From the Vermont Statutes Online:
24 V.S.A. § 1032 § 1032. Weigher of coal A weigher of coal shall be sworn and shall not be directly or indirectly interested in the sale of coal. Upon request of the seller or purchaser, he or she shall weigh all coal sold in his or her town.
32 V.S.A. § 1677 § 1677. Weigher of coal. The fees of a weigher of coal shall be $0.10 for the first ton and $0.04 for each additional ton, to be paid by the person applying for the weighing.
This dates back to the days when homes were primarily heated by coal and you wanted to make sure you got a fair weight for the price you paid. Towns would have official municipal scales and the Weigher of Coal would be in charge of them.
As it happens, Richmond doesn’t have official municipal scales. No town in Vermont does. I’ve thought about showing up at the Selectboard meeting and asking them to buy some, but I figure I’ve only got so many opportunities to be the town kook and I want to make the most of them.
So anyway: today, after being the Weigher of Coal for three years or so, the town finally got around to asking me to read and agree to abide by the town officers ethics policy. I take my non-performance of my duties VERY SERIOUSLY so I read and signed.
You can read the policy yourself: Code of Ethics 2018
I’m very glad to have finally gotten a copy. My masters degree is in public administration and I know about these sorts of things. It makes sense that there would be one; it’d just never come up before.

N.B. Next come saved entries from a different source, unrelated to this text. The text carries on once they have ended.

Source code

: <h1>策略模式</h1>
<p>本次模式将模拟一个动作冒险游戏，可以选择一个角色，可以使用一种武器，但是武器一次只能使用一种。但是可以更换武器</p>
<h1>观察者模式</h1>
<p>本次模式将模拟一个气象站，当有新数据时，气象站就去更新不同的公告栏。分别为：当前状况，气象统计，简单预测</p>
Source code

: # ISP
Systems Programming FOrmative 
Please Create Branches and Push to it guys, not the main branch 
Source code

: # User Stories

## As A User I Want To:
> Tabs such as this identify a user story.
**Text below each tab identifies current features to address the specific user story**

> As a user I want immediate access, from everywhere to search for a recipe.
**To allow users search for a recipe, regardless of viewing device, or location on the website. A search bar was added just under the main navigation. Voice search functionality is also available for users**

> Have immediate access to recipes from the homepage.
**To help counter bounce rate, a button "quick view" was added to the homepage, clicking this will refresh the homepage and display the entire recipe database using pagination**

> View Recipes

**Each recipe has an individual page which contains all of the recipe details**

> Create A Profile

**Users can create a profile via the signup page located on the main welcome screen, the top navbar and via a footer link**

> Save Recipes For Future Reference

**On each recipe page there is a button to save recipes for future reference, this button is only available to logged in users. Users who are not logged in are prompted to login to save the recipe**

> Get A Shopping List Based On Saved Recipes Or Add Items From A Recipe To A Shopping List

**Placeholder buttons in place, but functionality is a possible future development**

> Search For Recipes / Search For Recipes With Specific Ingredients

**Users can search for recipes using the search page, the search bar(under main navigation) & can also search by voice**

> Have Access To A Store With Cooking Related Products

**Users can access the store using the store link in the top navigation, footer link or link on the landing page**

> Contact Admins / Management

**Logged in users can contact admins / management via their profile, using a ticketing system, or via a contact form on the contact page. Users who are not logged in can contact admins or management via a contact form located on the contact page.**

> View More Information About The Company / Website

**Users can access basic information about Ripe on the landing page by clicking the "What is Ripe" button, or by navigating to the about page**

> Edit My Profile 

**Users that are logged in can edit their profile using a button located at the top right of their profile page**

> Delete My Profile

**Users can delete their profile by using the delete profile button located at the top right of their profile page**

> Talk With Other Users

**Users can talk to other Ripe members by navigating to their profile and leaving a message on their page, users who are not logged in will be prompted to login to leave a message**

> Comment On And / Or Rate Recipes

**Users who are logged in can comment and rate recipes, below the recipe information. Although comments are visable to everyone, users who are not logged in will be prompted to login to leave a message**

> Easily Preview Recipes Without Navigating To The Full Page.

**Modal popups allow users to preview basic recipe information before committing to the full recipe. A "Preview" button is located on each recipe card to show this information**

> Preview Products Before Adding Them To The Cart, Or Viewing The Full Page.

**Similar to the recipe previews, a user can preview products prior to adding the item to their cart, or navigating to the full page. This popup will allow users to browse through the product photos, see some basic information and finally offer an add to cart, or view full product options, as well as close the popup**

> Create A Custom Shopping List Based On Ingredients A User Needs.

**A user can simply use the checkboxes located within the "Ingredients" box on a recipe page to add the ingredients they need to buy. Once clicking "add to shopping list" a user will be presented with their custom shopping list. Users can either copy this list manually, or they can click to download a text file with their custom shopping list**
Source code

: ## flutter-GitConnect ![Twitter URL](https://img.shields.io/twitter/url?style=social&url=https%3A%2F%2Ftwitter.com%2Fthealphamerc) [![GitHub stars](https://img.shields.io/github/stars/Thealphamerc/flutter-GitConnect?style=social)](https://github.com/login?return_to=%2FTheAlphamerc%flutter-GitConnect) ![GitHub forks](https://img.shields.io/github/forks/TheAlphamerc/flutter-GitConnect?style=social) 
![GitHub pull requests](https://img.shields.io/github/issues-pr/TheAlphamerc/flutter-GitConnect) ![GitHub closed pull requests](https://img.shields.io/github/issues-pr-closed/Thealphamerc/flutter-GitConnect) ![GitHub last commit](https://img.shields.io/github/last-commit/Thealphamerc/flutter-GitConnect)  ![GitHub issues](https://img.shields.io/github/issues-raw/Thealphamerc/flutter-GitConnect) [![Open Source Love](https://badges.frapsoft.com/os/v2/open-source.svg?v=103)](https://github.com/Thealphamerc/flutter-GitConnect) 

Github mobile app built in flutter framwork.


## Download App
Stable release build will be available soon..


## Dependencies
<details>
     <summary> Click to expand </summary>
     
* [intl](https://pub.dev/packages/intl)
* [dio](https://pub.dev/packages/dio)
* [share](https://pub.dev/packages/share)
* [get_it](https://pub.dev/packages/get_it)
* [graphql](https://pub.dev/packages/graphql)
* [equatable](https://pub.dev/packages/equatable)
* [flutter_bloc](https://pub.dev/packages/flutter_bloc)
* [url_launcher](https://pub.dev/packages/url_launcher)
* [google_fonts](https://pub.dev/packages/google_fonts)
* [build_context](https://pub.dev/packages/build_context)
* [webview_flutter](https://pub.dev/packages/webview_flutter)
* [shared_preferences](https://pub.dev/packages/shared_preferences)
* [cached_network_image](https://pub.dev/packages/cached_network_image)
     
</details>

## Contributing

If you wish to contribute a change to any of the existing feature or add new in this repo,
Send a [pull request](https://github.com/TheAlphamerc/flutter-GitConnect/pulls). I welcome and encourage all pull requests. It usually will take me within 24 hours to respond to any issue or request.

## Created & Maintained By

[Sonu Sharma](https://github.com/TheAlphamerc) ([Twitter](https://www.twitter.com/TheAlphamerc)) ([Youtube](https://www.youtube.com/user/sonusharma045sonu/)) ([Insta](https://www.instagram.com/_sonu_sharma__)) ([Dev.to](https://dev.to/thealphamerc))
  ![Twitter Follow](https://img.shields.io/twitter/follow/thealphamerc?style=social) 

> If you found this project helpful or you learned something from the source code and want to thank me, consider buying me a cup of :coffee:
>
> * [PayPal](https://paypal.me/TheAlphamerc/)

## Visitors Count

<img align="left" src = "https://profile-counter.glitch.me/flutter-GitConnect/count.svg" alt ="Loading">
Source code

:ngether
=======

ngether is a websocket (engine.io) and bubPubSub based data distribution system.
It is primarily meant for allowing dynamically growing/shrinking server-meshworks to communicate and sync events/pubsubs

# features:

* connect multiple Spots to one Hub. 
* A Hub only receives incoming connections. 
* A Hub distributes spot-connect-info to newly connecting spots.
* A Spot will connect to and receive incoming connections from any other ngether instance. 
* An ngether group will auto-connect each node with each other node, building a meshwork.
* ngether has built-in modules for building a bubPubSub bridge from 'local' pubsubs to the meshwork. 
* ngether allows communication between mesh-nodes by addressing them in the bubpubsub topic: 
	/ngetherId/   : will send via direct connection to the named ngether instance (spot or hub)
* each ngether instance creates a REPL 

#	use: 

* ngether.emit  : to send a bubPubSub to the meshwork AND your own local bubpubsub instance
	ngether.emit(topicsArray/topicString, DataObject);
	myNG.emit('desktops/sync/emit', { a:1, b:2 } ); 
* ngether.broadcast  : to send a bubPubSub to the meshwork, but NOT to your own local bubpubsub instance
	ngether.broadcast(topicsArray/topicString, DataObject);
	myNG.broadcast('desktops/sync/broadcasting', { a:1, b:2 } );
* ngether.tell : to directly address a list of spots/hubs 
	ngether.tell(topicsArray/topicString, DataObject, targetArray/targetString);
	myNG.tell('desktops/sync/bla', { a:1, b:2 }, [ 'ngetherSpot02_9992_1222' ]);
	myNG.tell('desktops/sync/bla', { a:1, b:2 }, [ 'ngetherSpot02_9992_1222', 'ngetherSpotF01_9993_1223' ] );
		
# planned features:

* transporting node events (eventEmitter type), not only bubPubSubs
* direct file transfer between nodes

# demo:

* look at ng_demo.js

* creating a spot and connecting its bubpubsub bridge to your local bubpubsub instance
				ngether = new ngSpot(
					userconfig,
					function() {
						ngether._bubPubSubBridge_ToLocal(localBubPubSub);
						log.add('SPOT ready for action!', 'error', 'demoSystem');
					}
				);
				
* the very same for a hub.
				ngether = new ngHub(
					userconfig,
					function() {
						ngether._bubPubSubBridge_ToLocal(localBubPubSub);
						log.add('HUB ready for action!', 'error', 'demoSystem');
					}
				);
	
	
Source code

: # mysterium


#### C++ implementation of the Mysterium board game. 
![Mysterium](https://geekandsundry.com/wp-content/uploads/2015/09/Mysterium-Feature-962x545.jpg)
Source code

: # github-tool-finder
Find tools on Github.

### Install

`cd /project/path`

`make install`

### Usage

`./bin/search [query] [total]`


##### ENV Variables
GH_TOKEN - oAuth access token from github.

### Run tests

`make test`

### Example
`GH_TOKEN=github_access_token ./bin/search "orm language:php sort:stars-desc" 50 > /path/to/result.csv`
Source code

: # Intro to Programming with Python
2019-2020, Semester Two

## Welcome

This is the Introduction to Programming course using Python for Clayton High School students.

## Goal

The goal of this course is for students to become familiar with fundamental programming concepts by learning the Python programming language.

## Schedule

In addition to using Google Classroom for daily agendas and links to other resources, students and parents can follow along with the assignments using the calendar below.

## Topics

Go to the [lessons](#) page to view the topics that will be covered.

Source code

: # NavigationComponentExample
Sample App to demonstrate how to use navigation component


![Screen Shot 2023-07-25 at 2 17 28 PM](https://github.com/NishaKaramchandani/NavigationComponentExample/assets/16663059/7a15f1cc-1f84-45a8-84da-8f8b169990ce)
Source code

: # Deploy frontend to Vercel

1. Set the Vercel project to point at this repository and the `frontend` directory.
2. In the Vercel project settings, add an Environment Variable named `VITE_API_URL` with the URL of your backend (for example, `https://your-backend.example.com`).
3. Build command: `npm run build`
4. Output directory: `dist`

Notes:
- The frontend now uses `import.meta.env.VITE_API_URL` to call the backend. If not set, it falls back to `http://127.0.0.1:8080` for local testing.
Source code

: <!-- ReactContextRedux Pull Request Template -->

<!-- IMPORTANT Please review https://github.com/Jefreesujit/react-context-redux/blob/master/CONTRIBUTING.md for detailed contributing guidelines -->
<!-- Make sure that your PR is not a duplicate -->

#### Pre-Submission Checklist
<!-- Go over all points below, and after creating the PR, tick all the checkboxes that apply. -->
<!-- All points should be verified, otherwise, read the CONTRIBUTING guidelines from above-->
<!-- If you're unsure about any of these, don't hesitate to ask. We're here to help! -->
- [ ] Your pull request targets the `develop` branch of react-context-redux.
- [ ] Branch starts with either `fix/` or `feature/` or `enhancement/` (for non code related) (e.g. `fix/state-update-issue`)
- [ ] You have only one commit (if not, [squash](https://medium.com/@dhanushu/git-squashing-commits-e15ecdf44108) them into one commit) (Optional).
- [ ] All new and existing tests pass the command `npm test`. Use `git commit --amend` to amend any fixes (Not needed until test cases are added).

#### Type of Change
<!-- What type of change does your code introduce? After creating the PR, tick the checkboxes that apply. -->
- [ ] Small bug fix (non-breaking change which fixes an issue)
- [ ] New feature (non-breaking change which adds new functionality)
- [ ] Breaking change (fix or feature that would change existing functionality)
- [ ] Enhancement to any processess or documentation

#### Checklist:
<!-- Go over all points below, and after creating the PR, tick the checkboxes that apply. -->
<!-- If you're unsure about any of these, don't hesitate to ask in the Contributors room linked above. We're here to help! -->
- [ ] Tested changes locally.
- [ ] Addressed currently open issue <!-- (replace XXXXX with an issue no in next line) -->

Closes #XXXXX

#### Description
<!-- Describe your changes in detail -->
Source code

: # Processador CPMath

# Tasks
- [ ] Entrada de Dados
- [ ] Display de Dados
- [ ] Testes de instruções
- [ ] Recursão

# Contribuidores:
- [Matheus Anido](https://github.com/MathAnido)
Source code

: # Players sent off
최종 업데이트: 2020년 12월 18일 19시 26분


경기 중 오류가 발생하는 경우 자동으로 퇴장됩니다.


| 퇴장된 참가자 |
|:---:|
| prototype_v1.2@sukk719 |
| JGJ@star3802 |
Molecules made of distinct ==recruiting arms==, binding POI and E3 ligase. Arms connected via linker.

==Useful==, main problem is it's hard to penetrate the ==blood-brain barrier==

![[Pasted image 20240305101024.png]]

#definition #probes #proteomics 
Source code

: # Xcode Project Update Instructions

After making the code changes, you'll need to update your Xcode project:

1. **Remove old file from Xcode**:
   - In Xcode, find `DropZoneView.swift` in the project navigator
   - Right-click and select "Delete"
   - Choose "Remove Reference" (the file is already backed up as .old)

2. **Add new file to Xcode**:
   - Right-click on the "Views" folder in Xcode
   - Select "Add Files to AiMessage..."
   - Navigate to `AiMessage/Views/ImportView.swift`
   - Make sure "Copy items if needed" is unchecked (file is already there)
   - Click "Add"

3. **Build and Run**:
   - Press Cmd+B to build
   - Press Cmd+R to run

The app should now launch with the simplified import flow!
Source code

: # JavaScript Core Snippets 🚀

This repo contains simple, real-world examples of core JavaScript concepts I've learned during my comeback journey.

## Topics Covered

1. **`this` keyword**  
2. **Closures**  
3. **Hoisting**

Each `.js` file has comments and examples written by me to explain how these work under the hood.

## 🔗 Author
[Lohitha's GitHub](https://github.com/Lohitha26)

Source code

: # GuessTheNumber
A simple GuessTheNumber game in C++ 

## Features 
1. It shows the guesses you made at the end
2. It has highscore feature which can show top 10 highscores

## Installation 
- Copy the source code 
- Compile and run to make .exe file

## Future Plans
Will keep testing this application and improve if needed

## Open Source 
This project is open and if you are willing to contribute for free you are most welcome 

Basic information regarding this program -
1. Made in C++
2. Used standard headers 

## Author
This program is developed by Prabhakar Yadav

I will need to take all this very seriously — I want to conflicts of interest when it comes to my not weighing coal. I want to show no favoritism to family members and other individuals in the non-pursuance of my duties.
This is Very Important.
But even as I sit here, enlightened and filled with a new sense of responsibility regarding the public trust placed in me as Weigher of Coal, it occurs to me:
… There are more stated policies for ethical nonperformance of coal-weighing than there are for the office of President of the United States.